(Information Opens)

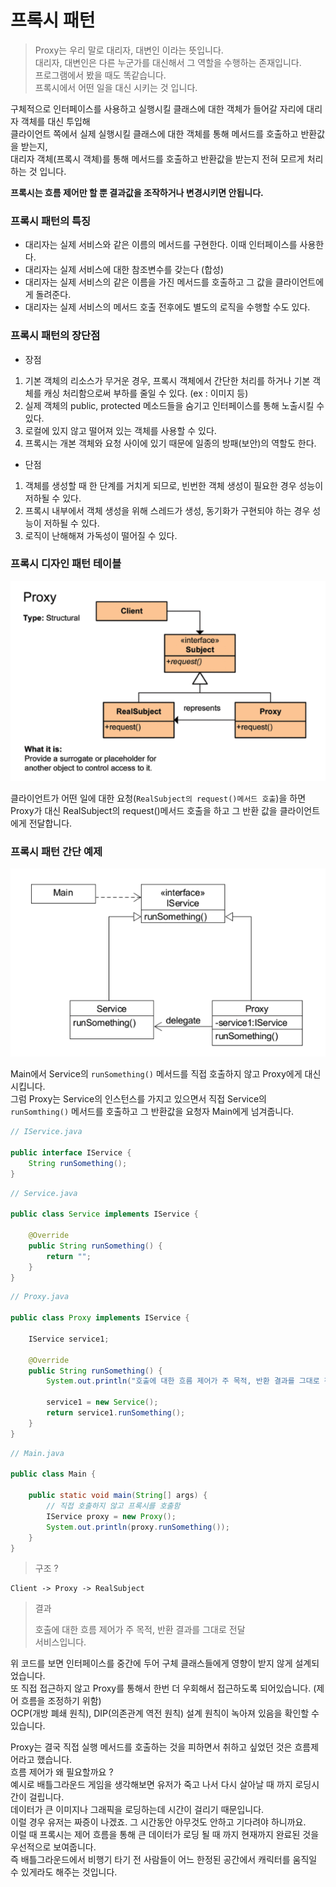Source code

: # 프록시 패턴

> Proxy는 우리 말로 대리자, 대변인 이라는 뜻입니다.  
대리자, 대변인은 다른 누군가를 대신해서 그 역할을 수행하는 존재입니다.  
프로그램에서 봤을 때도 똑같습니다.  
프록시에서 어떤 일을 대신 시키는 것 입니다.

구체적으로 인터페이스를 사용하고 실행시킬 클래스에 대한 객체가 들어갈 자리에 대리자 객체를 대신 투입해  
클라이언트 쪽에서 실제 실행시킬 클래스에 대한 객체를 통해 메서드를 호출하고 반환값을 받는지,  
대리자 객체(프록시 객체)를 통해 메서드를 호출하고 반환값을 받는지 전혀 모르게 처리하는 것 입니다.

**프록시는 흐름 제어만 할 뿐 결과값을 조작하거나 변경시키면 안됩니다.**  

### 프록시 패턴의 특징
* 대리자는 실제 서비스와 같은 이름의 메서드를 구현한다. 이때 인터페이스를 사용한다.  
* 대리자는 실제 서비스에 대한 참조변수를 갖는다 (합성)
* 대리자는 실제 서비스의 같은 이름을 가진 메서드를 호출하고 그 값을 클라이언트에게 돌려준다.
* 대리자는 실제 서비스의 메서드 호출 전후에도 별도의 로직을 수행할 수도 있다.

### 프록시 패턴의 장단점
* 장점
1. 기본 객체의 리소스가 무거운 경우, 프록시 객체에서 간단한 처리를 하거나 기본 객체를 캐싱 처리함으로써 부하를 줄일 수 있다. (ex : 이미지 등)
2. 실제 객체의 public, protected 메소드들을 숨기고 인터페이스를 통해 노출시킬 수 있다.
3. 로컬에 있지 않고 떨어져 있는 객체를 사용할 수 있다.
4. 프록시는 개본 객체와 요청 사이에 있기 때문에 일종의 방패(보안)의 역할도 한다.

* 단점
1. 객체를 생성할 때 한 단계를 거치게 되므로, 빈번한 객체 생성이 필요한 경우 성능이 저하될 수 있다.
2. 프록시 내부에서 객체 생성을 위해 스레드가 생성, 동기화가 구현되야 하는 경우 성능이 저하될 수 있다.
3. 로직이 난해해져 가독성이 떨어질 수 있다.

### 프록시 디자인 패턴 테이블
![](../img/proxy-pattern-table.png)

클라이언트가 어떤 일에 대한 요청(`RealSubject의 request()메서드 호출`)을 하면  
Proxy가 대신 RealSubject의 request()메서드 호출을 하고 그 반환 값을 클라이언트에게 전달합니다.

### 프록시 패턴 간단 예제
![](../img/proxy-pattern-example.png)

Main에서 Service의 `runSomething()` 메서드를 직접 호출하지 않고 Proxy에게 대신 시킵니다.  
그럼 Proxy는 Service의 인스턴스를 가지고 있으면서 직접 Service의 `runSomthing()` 메서드를 호출하고 그 반환값을 요청자 Main에게 넘겨줍니다.

```java
// IService.java

public interface IService {
    String runSomething();
}
```

```java
// Service.java

public class Service implements IService {

    @Override
    public String runSomething() {
        return "";
    }
}
```

```java
// Proxy.java

public class Proxy implements IService {

    IService service1;

    @Override
    public String runSomething() {
        System.out.println("호출에 대한 흐름 제어가 주 목적, 반환 결과를 그대로 전달");

        service1 = new Service();
        return service1.runSomething();
    }
}
```

```java
// Main.java

public class Main {

    public static void main(String[] args) {
        // 직접 호출하지 않고 프록시를 호출함
        IService proxy = new Proxy();
        System.out.println(proxy.runSomething());
    }
}
```

> 구조 ?
```
Client -> Proxy -> RealSubject
```

> 결과
>
> 호출에 대한 흐름 제어가 주 목적, 반환 결과를 그대로 전달  
> 서비스입니다.


위 코드를 보면 인터페이스를 중간에 두어 구체 클래스들에게 영향이 받지 않게 설계되었습니다.  
또 직접 접근하지 않고 Proxy를 통해서 한번 더 우회해서 접근하도록 되어있습니다. (제어 흐름을 조정하기 위함)  
OCP(개방 폐쇄 원칙), DIP(의존관계 역전 원칙) 설계 원칙이 녹아져 있음을 확인할 수 있습니다.

Proxy는 결국 직접 실행 메서드를 호출하는 것을 피하면서 취하고 싶었던 것은 흐름제어라고 했습니다.  
흐름 제어가 왜 필요할까요 ?  
예시로 배틀그라운드 게임을 생각해보면 유저가 죽고 나서 다시 살아날 때 까지 로딩시간이 걸립니다.  
데이터가 큰 이미지나 그래픽을 로딩하는데 시간이 걸리기 때문입니다.  
이럴 경우 유저는 짜증이 나겠죠. 그 시간동안 아무것도 안하고 기다려야 하니까요.  
이럴 때 프록시는 제어 흐름을 통해 큰 데이터가 로딩 될 때 까지 현재까지 완료된 것을 우선적으로 보여줍니다.  
즉 배틀그라운드에서 비행기 타기 전 사람들이 어느 한정된 공간에서 캐릭터를 움직일 수 있게라도 해주는 것입니다.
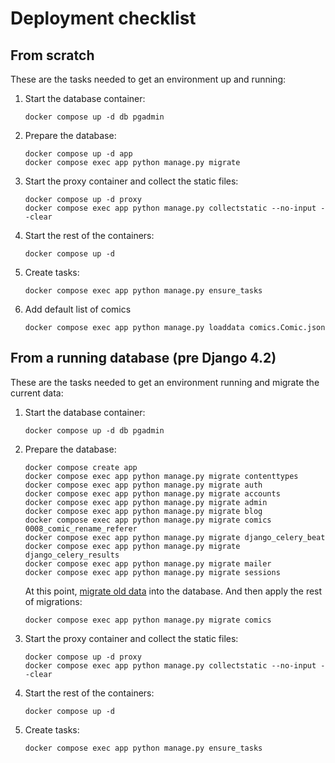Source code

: # Deployment checklist

## From scratch

These are the tasks needed to get an environment up and running:

1. Start the database container:

   ```shell
   docker compose up -d db pgadmin
   ```

2. Prepare the database:

   ```shell
   docker compose up -d app
   docker compose exec app python manage.py migrate
   ```

3. Start the proxy container and collect the static files:

   ```shell
   docker compose up -d proxy
   docker compose exec app python manage.py collectstatic --no-input --clear
   ```

4. Start the rest of the containers:

   ```shell
   docker compose up -d
   ```

5. Create tasks:

   ```shell
   docker compose exec app python manage.py ensure_tasks
   ```

6. Add default list of comics

   ```shell
   docker compose exec app python manage.py loaddata comics.Comic.json
   ```

## From a running database (pre Django 4.2)

These are the tasks needed to get an environment running and migrate the current data:

1. Start the database container:

   ```shell
   docker compose up -d db pgadmin
   ```

2. Prepare the database:

   ```shell
   docker compose create app
   docker compose exec app python manage.py migrate contenttypes
   docker compose exec app python manage.py migrate auth
   docker compose exec app python manage.py migrate accounts
   docker compose exec app python manage.py migrate admin
   docker compose exec app python manage.py migrate blog
   docker compose exec app python manage.py migrate comics 0008_comic_rename_referer
   docker compose exec app python manage.py migrate django_celery_beat
   docker compose exec app python manage.py migrate django_celery_results
   docker compose exec app python manage.py migrate mailer
   docker compose exec app python manage.py migrate sessions
   ```

   At this point, [migrate old data](/deployment/db_migration.md) into the database. And then apply the rest of migrations:

   ```shell
   docker compose exec app python manage.py migrate comics
   ```

3. Start the proxy container and collect the static files:

   ```shell
   docker compose up -d proxy
   docker compose exec app python manage.py collectstatic --no-input --clear
   ```

4. Start the rest of the containers:

   ```shell
   docker compose up -d
   ```

5. Create tasks:

   ```shell
   docker compose exec app python manage.py ensure_tasks
   ```
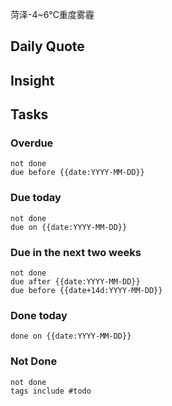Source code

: 菏泽-4~6℃重度雾霾

## Daily Quote

## Insight





## Tasks
### Overdue
```tasks
not done
due before {{date:YYYY-MM-DD}}
```

### Due today
```tasks
not done
due on {{date:YYYY-MM-DD}}
```

### Due in the next two weeks
```tasks
not done
due after {{date:YYYY-MM-DD}}
due before {{date+14d:YYYY-MM-DD}}
```

### Done today
```tasks
done on {{date:YYYY-MM-DD}}
```

### Not Done
```tasks
not done
tags include #todo
```
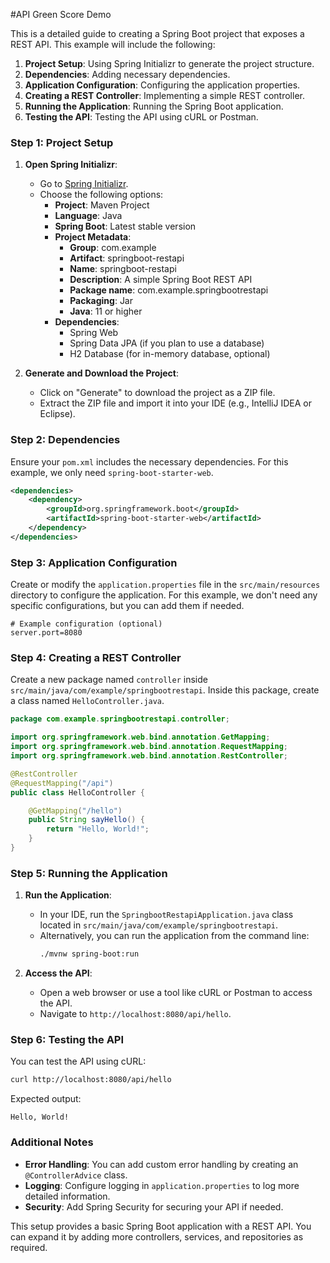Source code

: #API Green Score Demo

This is a detailed guide to creating a Spring Boot project that exposes a REST API. This example will include the following:
1. **Project Setup**: Using Spring Initializr to generate the project structure.
2. **Dependencies**: Adding necessary dependencies.
3. **Application Configuration**: Configuring the application properties.
4. **Creating a REST Controller**: Implementing a simple REST controller.
5. **Running the Application**: Running the Spring Boot application.
6. **Testing the API**: Testing the API using cURL or Postman.

### Step 1: Project Setup

1. **Open Spring Initializr**:
    - Go to [Spring Initializr](https://start.spring.io/).
    - Choose the following options:
        - **Project**: Maven Project
        - **Language**: Java
        - **Spring Boot**: Latest stable version
        - **Project Metadata**:
            - **Group**: com.example
            - **Artifact**: springboot-restapi
            - **Name**: springboot-restapi
            - **Description**: A simple Spring Boot REST API
            - **Package name**: com.example.springbootrestapi
            - **Packaging**: Jar
            - **Java**: 11 or higher
        - **Dependencies**:
            - Spring Web
            - Spring Data JPA (if you plan to use a database)
            - H2 Database (for in-memory database, optional)

2. **Generate and Download the Project**:
    - Click on "Generate" to download the project as a ZIP file.
    - Extract the ZIP file and import it into your IDE (e.g., IntelliJ IDEA or Eclipse).

### Step 2: Dependencies

Ensure your `pom.xml` includes the necessary dependencies. For this example, we only need `spring-boot-starter-web`.

```xml
<dependencies>
    <dependency>
        <groupId>org.springframework.boot</groupId>
        <artifactId>spring-boot-starter-web</artifactId>
    </dependency>
</dependencies>
```

### Step 3: Application Configuration

Create or modify the `application.properties` file in the `src/main/resources` directory to configure the application. For this example, we don't need any specific configurations, but you can add them if needed.

```properties
# Example configuration (optional)
server.port=8080
```

### Step 4: Creating a REST Controller

Create a new package named `controller` inside `src/main/java/com/example/springbootrestapi`. Inside this package, create a class named `HelloController.java`.

```java
package com.example.springbootrestapi.controller;

import org.springframework.web.bind.annotation.GetMapping;
import org.springframework.web.bind.annotation.RequestMapping;
import org.springframework.web.bind.annotation.RestController;

@RestController
@RequestMapping("/api")
public class HelloController {

    @GetMapping("/hello")
    public String sayHello() {
        return "Hello, World!";
    }
}
```

### Step 5: Running the Application

1. **Run the Application**:
    - In your IDE, run the `SpringbootRestapiApplication.java` class located in `src/main/java/com/example/springbootrestapi`.
    - Alternatively, you can run the application from the command line:
      ```sh
      ./mvnw spring-boot:run
      ```

2. **Access the API**:
    - Open a web browser or use a tool like cURL or Postman to access the API.
    - Navigate to `http://localhost:8080/api/hello`.

### Step 6: Testing the API

You can test the API using cURL:

```sh
curl http://localhost:8080/api/hello
```

Expected output:
```
Hello, World!
```

### Additional Notes

- **Error Handling**: You can add custom error handling by creating an `@ControllerAdvice` class.
- **Logging**: Configure logging in `application.properties` to log more detailed information.
- **Security**: Add Spring Security for securing your API if needed.

This setup provides a basic Spring Boot application with a REST API. You can expand it by adding more controllers, services, and repositories as required.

(Information Closes)

Directions: Starting at the line containing "## Daily Quote" and finishing at the line containing "Green Score Demo", return those lines exactly as they appear above, without the pictures.

Written solution:
## Daily Quote

## Insight





## Tasks
### Overdue
```tasks
not done
due before {{date:YYYY-MM-DD}}
```

### Due today
```tasks
not done
due on {{date:YYYY-MM-DD}}
```

### Due in the next two weeks
```tasks
not done
due after {{date:YYYY-MM-DD}}
due before {{date+14d:YYYY-MM-DD}}
```

### Done today
```tasks
done on {{date:YYYY-MM-DD}}
```

### Not Done
```tasks
not done
tags include #todo
```
Source code

: #API Green Score Demo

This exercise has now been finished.